As Christians and people of community, we already know that none of us exist in a vacuum…although all of us came from one.

Today’s gospel passage from the first chapter of John begins “In the beginning was the Word;” John speaks of Christ much as the Book of Genesis speaks of Creation. In the beginning, the earth was a formless void, and the first thing God created was light, separating light from darkness. As we’re reminded in the poetry of today’s gospel from John, God created light to shine in the darkness. God called that light – and everything else that God lovingly made (and sometimes perfected through evolution) – GOOD. What God creates is Good. What God creates is never lacking.  What God creates is always enough. Any voice that says otherwise is not God’s voice

What God creates always enough to outshine the darkness. And God created this whole beautiful world, and then decided that this world needed each and every one of us. Because the Word was God; these four words from John’s gospel today remind us that God is part of all things God calls into being. God is part of all of us, just as we are reminded in our baptism that there is a piece of Christ in every human soul. The Word in every human heart. God’s love in every human skin.

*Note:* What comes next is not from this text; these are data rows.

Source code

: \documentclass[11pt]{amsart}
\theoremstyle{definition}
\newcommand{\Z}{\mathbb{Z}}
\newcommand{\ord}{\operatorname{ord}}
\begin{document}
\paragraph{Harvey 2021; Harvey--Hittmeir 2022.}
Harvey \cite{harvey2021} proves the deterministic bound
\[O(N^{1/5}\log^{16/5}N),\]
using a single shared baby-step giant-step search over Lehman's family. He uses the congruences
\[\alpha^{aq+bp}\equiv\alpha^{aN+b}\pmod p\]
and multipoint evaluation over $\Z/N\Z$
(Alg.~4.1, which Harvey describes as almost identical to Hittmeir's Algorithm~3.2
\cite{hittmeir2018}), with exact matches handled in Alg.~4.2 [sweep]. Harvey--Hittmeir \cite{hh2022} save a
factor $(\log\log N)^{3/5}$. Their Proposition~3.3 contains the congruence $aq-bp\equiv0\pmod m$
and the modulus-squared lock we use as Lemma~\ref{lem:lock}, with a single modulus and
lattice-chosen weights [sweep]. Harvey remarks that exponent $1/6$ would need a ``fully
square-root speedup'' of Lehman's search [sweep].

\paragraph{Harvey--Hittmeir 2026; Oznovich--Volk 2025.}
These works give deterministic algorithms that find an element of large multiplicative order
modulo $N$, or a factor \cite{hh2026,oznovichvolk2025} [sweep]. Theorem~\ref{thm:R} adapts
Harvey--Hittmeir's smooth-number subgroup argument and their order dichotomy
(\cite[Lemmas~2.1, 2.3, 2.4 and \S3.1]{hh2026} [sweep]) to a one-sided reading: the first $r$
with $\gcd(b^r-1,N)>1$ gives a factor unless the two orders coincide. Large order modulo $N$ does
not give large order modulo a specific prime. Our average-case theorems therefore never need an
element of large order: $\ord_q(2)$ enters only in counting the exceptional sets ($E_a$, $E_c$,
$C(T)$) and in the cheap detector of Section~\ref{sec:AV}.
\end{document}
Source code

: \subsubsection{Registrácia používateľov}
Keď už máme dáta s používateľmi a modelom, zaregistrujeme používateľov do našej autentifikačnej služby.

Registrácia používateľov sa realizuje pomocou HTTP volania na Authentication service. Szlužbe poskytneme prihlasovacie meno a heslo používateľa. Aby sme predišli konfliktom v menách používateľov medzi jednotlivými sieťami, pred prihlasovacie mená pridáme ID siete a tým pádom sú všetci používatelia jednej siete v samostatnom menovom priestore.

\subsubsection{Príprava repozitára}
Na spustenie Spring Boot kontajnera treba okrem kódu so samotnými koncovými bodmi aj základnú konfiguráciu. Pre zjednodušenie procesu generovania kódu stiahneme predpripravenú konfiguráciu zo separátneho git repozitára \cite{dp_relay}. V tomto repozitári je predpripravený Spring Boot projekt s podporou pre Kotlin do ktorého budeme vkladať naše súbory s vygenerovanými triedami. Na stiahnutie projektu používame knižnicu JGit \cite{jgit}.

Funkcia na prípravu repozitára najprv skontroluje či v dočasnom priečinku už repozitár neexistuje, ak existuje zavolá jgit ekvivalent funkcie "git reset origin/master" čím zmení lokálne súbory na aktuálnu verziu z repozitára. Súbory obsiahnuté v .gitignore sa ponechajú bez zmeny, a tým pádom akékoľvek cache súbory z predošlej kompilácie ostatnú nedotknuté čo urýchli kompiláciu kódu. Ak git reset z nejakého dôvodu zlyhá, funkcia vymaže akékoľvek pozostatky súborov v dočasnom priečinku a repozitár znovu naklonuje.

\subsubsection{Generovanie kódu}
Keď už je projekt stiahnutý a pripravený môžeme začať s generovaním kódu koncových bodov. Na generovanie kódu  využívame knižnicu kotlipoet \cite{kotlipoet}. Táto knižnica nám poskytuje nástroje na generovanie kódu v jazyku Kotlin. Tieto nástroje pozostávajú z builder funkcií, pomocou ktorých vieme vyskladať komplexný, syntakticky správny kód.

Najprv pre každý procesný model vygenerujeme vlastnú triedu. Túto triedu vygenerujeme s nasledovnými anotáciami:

The poetry of today’s gospel passage is beautiful, and at times confusing, but some things are made quite clear; “The Word became flesh and dwelt among us.” That is what happened on Christmas. Love came down, and Christ was born of a woman. God came and was born as a baby. The infant Jesus needed to be held and fed and cleaned by human hands just as we did at our birth. Because part of humanity is that we need the love and care of others in order to grow and then, accordingly, we are called to sow this love into the world, too. Sometimes, just like Duke the cat, we all need a loving hand on our back to make it through the long cold night. Through the Light of the World, love shines in the darkness, and the darkness does not overcome it.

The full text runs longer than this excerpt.